The Great North Wood is a sprawling ancient landscape of woods and commons and is itself a remnant of the vast wildwood that blanketed Britain after the end of the last ice age.

Our street names are often founded in local history
It was named North Wood in Anglo-Saxon times in order to distinguish it from the huge South Wood which covered Surrey, Sussex and Kent.
This Great North Wood stretched for several miles between the Thames and Croydon: from Deptford in the north to Selhurst in the south, with the dominant trees being oak and hornbeam. It must have been a wild, beautiful and sometimes dangerous landscape, consisting of a mosaic of dense forest, scrub, gorse-covered heath, ponds and streams. With little human habitation, it would have been the realm of wolves, boars and other wild animals, making it an ideal place for criminals and other fugitives to flee for shelter from the law.
Throughout the Middle Ages the Wood was managed by local people for timber, charcoal, tannin and firewood, and it even provided some of the raw materials to help build ships in Nelson’s navy, but by the Industrial Revolution and the Enclosure Acts from the late 18th Century onwards, it lost its economic validity, and eventually much of it was partitioned and cleared, sold off for the housing developments of south London’s suburbs.

Scraps of the ancietn Great North Wood can be found in some of our parks, like Biggin Wood
Today, all that’s left is a series of scraps of the Great North Wood, in small woodlands, parks, cemeteries, sports grounds, railway embankments and even back gardens. The largest remaining tracts are Sydenham Hill and Dulwich Woods
Evidence of the Great North Wood lives on in several place names, the most obvious of which is Norwood itself. Other examples indicative of a sylvan past are Woodside, Selhurst and Penge. Then we have the place which inspired my quest – Colliers Water Lane in Thornton Heath.
A collier was a charcoal burner, and from the Middle Ages till the late 18th century, charcoal was the commodity for which Croydon became best known. Charcoal was an important domestic and industrial fuel, and because of its rich woodland surroundings Croydon was a main source of fuel for London in the days before coal was brought down by boat from the north-east of England.

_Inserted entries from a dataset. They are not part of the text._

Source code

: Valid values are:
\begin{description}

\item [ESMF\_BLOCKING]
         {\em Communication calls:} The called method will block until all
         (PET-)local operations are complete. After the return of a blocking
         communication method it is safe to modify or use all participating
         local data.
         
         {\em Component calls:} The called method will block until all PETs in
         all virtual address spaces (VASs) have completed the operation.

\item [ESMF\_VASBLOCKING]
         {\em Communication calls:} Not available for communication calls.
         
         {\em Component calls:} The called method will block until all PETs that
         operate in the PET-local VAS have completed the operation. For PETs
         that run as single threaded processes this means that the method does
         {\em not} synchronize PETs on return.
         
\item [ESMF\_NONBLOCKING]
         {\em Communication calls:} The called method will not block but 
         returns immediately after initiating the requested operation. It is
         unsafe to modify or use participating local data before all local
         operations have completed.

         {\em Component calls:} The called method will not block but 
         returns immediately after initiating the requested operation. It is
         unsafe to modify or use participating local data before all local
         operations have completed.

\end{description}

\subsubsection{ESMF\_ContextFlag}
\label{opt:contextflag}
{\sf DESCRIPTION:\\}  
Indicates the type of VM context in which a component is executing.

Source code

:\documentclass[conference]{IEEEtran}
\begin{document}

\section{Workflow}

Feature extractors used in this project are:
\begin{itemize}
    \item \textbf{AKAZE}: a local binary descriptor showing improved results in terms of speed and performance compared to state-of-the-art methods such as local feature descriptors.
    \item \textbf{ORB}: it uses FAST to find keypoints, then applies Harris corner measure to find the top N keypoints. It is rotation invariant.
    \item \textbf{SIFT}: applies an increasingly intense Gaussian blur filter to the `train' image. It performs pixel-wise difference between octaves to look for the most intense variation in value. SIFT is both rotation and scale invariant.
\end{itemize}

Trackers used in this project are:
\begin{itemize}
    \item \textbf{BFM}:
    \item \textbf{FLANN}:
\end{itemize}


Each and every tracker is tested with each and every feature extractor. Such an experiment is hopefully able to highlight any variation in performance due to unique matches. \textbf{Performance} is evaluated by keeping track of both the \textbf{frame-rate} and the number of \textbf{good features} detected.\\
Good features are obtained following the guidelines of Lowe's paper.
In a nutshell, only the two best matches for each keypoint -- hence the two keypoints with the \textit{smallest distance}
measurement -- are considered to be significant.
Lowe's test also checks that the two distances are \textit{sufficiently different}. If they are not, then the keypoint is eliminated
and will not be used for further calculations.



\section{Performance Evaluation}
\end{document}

Beaulieu Heights off South Norwood Hill appears almost untouched from the Middle Ages. In fact, it takes much work to maintain its wild appearance
In an account of Croydon written in the reign of Queen Elizabeth I we learn: “The streets were deep hollow ways and very dirty, the houses generally with wooden steps into them – and the inhabitants in general were smiths and colliers.”
The colliers of Croydon seem to have been rather a notorious lot, with their soot-blackened faces giving them the “Croydon complexyone” and they have been immortalised in several works of poetry and prose.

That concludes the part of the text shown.